Essendo stato un famoso economista, si occupò soprattutto dei
comportamenti economicamente razionali dei soggetti sociali, cioè di
quelle azioni che permettono di ottenere il massimo benessere possibile
con il minimo dispendio nel contesto di certe condizioni prefissate.
Pareto individuò nella sociologia la scienza in grado di studiare e
spiegare quei comportamenti irrazionali che costituiscono gran parte
dell'agire sociale e che sfuggono all'osservazione dell'economia.
L'azione logica
Pareto introduce il concetto di azione logica. Un'azione logica è tale quando l'individuo sceglie il mezzo giusto per ottenere il fine desiderato. Il mezzo giusto è il mezzo che, tra tutti quelli disponibili, consente di raggiungere il fine con il dispendio minore.
Le azioni non-logiche
Non sempre, tuttavia, il piano della mente e quello della realtà
coincidono, altrimenti l'azione umana potrebbe essere spiegata con gli
strumenti dell'economia.
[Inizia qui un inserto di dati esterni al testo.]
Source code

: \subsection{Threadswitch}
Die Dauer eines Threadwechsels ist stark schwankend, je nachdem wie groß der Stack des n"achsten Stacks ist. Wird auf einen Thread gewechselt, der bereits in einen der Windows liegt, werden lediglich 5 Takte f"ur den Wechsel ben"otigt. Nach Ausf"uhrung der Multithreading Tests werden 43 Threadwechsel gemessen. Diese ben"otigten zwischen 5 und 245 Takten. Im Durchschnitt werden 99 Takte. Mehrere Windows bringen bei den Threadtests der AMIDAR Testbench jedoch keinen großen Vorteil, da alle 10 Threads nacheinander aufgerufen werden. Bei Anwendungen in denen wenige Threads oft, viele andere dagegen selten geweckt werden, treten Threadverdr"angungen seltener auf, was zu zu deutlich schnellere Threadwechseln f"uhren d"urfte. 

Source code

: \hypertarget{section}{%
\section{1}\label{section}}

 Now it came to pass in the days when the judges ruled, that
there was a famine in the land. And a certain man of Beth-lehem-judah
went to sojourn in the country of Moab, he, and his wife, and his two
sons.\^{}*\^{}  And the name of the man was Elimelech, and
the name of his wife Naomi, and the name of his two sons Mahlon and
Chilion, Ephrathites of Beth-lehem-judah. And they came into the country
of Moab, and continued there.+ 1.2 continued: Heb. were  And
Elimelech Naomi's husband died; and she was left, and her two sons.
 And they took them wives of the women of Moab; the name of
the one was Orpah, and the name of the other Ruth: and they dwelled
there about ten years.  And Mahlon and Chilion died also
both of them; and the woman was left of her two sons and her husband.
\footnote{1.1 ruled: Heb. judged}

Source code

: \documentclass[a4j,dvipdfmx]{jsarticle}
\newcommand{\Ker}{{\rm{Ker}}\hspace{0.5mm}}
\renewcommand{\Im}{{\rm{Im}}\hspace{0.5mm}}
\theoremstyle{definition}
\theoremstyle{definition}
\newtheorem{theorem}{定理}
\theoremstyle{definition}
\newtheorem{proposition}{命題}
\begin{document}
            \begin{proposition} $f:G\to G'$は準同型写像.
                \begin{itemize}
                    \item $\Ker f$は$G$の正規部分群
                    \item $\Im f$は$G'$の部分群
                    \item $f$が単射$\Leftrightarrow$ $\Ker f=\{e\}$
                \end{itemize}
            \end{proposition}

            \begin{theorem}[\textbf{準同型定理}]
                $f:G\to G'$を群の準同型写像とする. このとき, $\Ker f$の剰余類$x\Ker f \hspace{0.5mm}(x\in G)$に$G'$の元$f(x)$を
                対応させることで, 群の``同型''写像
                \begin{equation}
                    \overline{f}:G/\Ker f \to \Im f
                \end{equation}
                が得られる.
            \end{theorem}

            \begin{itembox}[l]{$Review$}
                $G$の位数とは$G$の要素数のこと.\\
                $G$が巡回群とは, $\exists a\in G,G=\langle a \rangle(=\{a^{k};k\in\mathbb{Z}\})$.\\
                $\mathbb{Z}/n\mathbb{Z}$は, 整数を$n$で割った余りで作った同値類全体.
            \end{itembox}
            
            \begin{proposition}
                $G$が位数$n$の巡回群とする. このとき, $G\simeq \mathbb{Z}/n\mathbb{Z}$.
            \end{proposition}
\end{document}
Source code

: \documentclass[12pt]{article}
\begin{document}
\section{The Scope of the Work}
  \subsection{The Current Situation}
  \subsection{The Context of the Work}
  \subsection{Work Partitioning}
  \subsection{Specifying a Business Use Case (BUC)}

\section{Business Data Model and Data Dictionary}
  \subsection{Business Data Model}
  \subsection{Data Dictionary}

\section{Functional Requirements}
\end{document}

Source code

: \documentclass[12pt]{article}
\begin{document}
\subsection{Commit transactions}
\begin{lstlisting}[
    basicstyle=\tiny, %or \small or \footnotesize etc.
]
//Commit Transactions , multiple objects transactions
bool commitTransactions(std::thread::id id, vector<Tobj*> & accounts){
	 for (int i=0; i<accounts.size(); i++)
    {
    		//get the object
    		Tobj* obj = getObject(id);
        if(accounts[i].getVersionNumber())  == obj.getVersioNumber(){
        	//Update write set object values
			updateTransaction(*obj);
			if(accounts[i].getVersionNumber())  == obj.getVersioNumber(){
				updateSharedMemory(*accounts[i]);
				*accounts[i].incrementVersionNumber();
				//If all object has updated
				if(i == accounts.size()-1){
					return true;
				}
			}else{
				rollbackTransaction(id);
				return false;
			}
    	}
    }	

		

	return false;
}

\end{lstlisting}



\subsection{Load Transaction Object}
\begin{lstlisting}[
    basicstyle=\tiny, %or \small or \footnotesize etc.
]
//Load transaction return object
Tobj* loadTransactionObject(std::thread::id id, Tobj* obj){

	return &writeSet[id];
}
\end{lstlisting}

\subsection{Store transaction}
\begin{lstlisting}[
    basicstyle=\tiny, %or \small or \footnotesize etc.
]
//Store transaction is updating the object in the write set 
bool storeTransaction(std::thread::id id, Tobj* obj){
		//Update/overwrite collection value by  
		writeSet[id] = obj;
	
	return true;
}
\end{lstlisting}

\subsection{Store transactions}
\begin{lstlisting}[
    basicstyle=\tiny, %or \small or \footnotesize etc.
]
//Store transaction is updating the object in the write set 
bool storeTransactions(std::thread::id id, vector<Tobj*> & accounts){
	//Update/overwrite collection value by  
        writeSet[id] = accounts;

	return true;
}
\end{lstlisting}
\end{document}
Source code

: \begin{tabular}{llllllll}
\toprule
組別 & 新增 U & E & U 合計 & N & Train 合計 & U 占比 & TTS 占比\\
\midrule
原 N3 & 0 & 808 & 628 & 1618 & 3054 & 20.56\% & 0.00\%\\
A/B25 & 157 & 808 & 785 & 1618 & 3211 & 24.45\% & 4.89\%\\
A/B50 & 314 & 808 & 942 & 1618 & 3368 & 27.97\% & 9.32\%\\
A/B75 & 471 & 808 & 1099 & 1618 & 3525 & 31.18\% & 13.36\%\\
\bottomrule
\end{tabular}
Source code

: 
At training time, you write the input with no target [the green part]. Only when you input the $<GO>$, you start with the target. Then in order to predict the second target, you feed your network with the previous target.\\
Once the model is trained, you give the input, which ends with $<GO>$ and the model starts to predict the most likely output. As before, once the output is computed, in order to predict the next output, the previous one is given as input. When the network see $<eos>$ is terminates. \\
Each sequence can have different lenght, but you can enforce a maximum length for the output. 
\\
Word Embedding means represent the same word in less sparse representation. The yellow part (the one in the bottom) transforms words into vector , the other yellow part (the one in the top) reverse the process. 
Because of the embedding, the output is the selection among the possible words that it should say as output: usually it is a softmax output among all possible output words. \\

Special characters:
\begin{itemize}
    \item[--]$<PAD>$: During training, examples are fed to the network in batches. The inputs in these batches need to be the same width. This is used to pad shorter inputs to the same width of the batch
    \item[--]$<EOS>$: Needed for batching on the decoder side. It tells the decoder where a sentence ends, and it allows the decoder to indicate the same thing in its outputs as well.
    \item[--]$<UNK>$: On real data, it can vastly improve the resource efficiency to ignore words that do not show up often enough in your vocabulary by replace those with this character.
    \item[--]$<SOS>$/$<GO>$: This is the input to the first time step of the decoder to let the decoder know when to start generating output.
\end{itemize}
Spesso l'essere umano è convinto che certi
mezzi servano per raggiungere il suo scopo, ma la realtà si comporta in
maniera inaspettata. Quando ciò accade, ci troviamo in presenza di
azioni non logiche.
Le azioni non-logiche non sono azioni "assurde". Dal punto di vista del
soggetto possono essere molto razionali. Il problema è che invece nella
realtà non consentono di raggiungere lo scopo in maniera efficiente.
L'élite
Le
teorie sociali di Pareto lo portano ad elaborare una teoria elitista
della società. Se è vero che il comportamento umano è prevalentemente
irrazionale o, nella migliore delle ipotesi, non-logico, coloro che
riescono ad agire in maniera logica ottengono un vantaggio importante
nei confronti di tutti gli altri, sia perché raggiungono i propri scopi
più rapidamente e sicuramente degli altri, sia perché possono volgere a
proprio favore persino le azioni non-logiche altrui.
Pareto sostiene che questo tipo di soggetto, essendo in un certo senso
più "scaltro" degli altri, sia destinato ad occupare posizioni di
vertice nella gerarchia politica e sociale. La capacità di agire
logicamente e di utilizzare logicamente anche le azioni non-logiche è
ciò che per Pareto contraddistingue l'élite, cioè la classe dirigente.
Da un punto di vista molto importante per Pareto, l'élite coincide con
l'esiguo numero di individui che esercitano funzioni di governo in una
nazione. Pareto non attribuisce però una connotazione morale al concetto
di élite, bensì la considera una semplice categoria sociale neutrale
dove i pochi stanno sopra.
Se le ricchezze sono distribuite in maniera diseguale infatti, è perché
c'è un gruppo di pochi (élite) che prevale sui molti (la massa).
Il motivo della supremazia dei pochi è chiara: l'élite può costringere o
convincere la massa a ubbidirle. Nel secondo caso si tratta di
persuasione.
Secondo
Pareto, la sua teoria delle élite spiega le dinamiche sottese alla
lotta di classe di cui parlava Marx. Per spiegare in modo convincente il
problema, infatti, non è necessario soffermarsi sulla presunta
necessità, da parte del proletariato, di impossessarsi dei mezzi di
produzione a scapito della borghesia.